= Sunil Kuruvilla =

Canadian playwright

Sunil Kuruvilla is a Canadian playwright from Waterloo, Ontario. He is most noted for his play Rice Boy, which was a shortlisted finalist for the Governor General's Award for English-language drama at the 2003 Governor General's Awards.

Educated at Wilfrid Laurier University, the University of Windsor and Yale University, he first emerged as a playwright in the early 1990s when he won a Shaw Festival competition with his play Fight of the Century. His plays Bulldogs and Firetrucks (1994) and Ears to Glass, Glass to Ground (1996) were both selected for the prestigious Vancouver New Play Festival.

Rice Boy was first staged by the Yale Repertory Theatre in 2000 while Kuruvilla was a student there, and received a production in Los Angeles by The Actors' Gang in 2001. In 2001, his play Fighting Words was staged by Toronto's Factory Theatre, and his play Minus 1 was staged at the Toronto Fringe Festival. In 2002, his play Snapshot was staged in Louisville, Kentucky.

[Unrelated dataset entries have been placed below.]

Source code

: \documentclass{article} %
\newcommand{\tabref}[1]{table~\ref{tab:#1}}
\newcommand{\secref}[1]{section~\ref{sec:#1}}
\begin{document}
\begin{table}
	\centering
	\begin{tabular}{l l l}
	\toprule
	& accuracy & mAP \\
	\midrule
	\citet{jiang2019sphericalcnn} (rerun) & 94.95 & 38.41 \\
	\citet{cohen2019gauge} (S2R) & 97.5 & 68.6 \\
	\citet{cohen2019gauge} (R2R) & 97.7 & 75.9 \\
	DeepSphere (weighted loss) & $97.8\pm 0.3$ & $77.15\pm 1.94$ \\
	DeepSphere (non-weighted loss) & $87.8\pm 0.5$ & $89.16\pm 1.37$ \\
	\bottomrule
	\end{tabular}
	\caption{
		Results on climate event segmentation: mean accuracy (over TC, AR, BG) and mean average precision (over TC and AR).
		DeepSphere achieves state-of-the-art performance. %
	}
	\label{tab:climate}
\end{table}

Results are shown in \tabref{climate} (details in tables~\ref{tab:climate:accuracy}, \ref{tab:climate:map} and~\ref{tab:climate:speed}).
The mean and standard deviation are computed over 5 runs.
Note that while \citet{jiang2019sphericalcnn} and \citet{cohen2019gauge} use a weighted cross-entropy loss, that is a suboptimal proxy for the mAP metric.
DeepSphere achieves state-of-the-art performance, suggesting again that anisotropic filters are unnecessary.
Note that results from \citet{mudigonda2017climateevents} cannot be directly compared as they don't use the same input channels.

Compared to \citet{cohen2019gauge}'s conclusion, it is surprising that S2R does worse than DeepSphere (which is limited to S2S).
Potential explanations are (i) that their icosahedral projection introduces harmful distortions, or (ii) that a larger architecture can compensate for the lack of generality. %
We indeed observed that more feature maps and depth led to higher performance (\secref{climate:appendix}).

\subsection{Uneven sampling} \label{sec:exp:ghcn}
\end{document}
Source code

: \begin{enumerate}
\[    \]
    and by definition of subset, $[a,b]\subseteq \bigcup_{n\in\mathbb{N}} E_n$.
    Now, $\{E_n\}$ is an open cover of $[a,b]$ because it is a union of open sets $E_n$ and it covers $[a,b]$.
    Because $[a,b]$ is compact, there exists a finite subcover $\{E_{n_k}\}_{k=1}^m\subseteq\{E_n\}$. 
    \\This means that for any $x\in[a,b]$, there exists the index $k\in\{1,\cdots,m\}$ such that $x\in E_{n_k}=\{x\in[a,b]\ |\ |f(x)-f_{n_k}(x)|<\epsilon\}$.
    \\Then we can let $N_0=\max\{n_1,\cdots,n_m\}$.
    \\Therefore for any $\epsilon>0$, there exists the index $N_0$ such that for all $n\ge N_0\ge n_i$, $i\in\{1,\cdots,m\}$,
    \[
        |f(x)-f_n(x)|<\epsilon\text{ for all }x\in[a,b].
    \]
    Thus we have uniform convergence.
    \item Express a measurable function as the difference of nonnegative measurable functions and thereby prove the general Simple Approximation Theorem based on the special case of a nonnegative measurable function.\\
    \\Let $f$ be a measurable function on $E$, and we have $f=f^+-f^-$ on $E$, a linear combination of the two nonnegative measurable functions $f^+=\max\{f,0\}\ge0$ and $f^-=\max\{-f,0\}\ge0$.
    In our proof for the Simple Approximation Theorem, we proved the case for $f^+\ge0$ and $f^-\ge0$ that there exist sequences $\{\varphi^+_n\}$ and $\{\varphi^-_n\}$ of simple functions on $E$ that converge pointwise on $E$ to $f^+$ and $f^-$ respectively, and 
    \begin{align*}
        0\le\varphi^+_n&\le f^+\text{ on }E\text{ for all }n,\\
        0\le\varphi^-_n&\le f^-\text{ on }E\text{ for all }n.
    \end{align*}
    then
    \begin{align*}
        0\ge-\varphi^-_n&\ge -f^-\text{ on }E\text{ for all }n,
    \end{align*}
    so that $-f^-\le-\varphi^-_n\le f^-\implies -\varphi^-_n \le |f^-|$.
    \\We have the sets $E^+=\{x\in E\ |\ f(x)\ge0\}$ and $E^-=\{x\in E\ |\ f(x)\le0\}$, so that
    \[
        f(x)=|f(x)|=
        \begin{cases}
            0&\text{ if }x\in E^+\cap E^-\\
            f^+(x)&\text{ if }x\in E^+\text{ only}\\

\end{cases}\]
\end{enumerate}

Rice Boy was produced by Canadian Stage in 2003, and was a Governor General's Award nominee that year following its publication by Playwrights Canada Press.

In 2009, Rice Boy was staged by the Stratford Festival, the festival's first-ever production of a play about the immigrant experience. At that time, Kuruvilla was named one of Wilfrid Laurier University's . top 100 graduates in the university's 100 year history. Since then, he has become a television writer and college professor.